**Work instruction**:
Among the entries, which lines carry the string "from"? Copy each of them.
Top of Available records
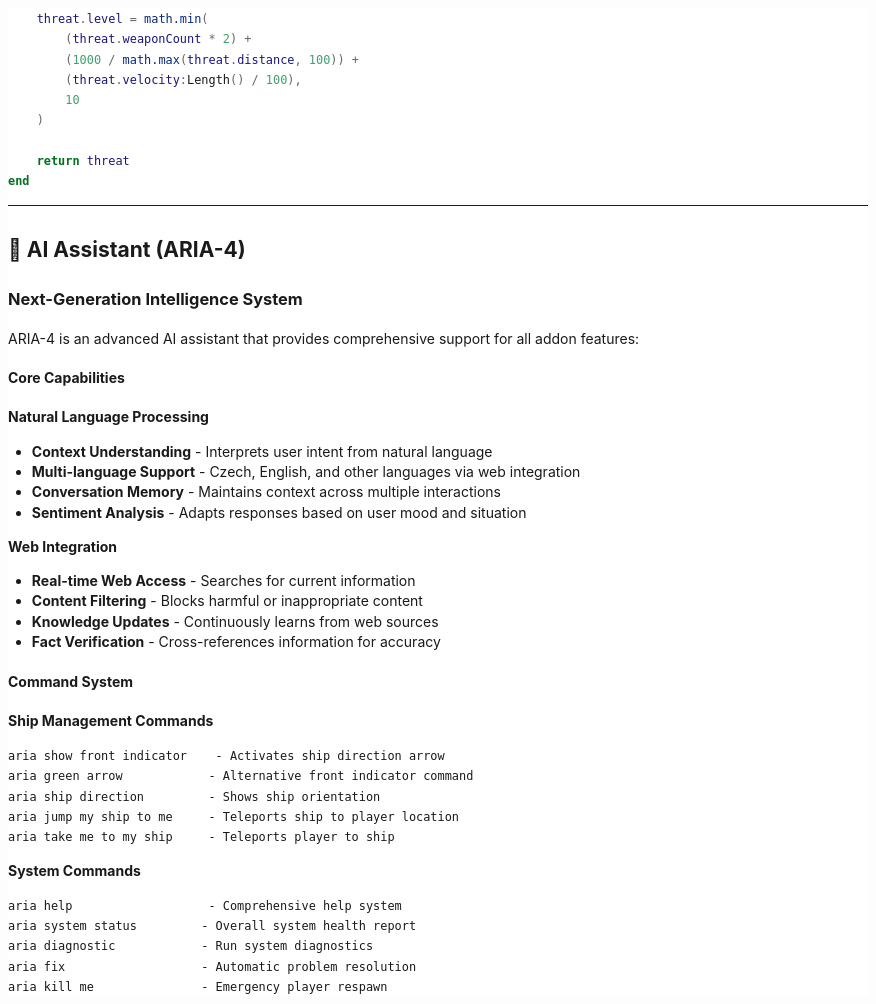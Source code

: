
 ```lua
    threat.level = math.min(
        (threat.weaponCount * 2) +
        (1000 / math.max(threat.distance, 100)) +
        (threat.velocity:Length() / 100),
        10
    )

    return threat
end
```

---

## 🤖 AI Assistant (ARIA-4)

### Next-Generation Intelligence System

ARIA-4 is an advanced AI assistant that provides comprehensive support for all addon features:

#### Core Capabilities

**Natural Language Processing**
- **Context Understanding** - Interprets user intent from natural language
- **Multi-language Support** - Czech, English, and other languages via web integration
- **Conversation Memory** - Maintains context across multiple interactions
- **Sentiment Analysis** - Adapts responses based on user mood and situation

**Web Integration**
- **Real-time Web Access** - Searches for current information
- **Content Filtering** - Blocks harmful or inappropriate content
- **Knowledge Updates** - Continuously learns from web sources
- **Fact Verification** - Cross-references information for accuracy

#### Command System

**Ship Management Commands**
```
aria show front indicator    - Activates ship direction arrow
aria green arrow            - Alternative front indicator command
aria ship direction         - Shows ship orientation
aria jump my ship to me     - Teleports ship to player location
aria take me to my ship     - Teleports player to ship
```

**System Commands**
```
aria help                   - Comprehensive help system
aria system status         - Overall system health report
aria diagnostic            - Run system diagnostics
aria fix                   - Automatic problem resolution
aria kill me               - Emergency player respawn
```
Bottom of Available records
**Expected output**:
- **Context Understanding** - Interprets user intent from natural language
- **Knowledge Updates** - Continuously learns from web sources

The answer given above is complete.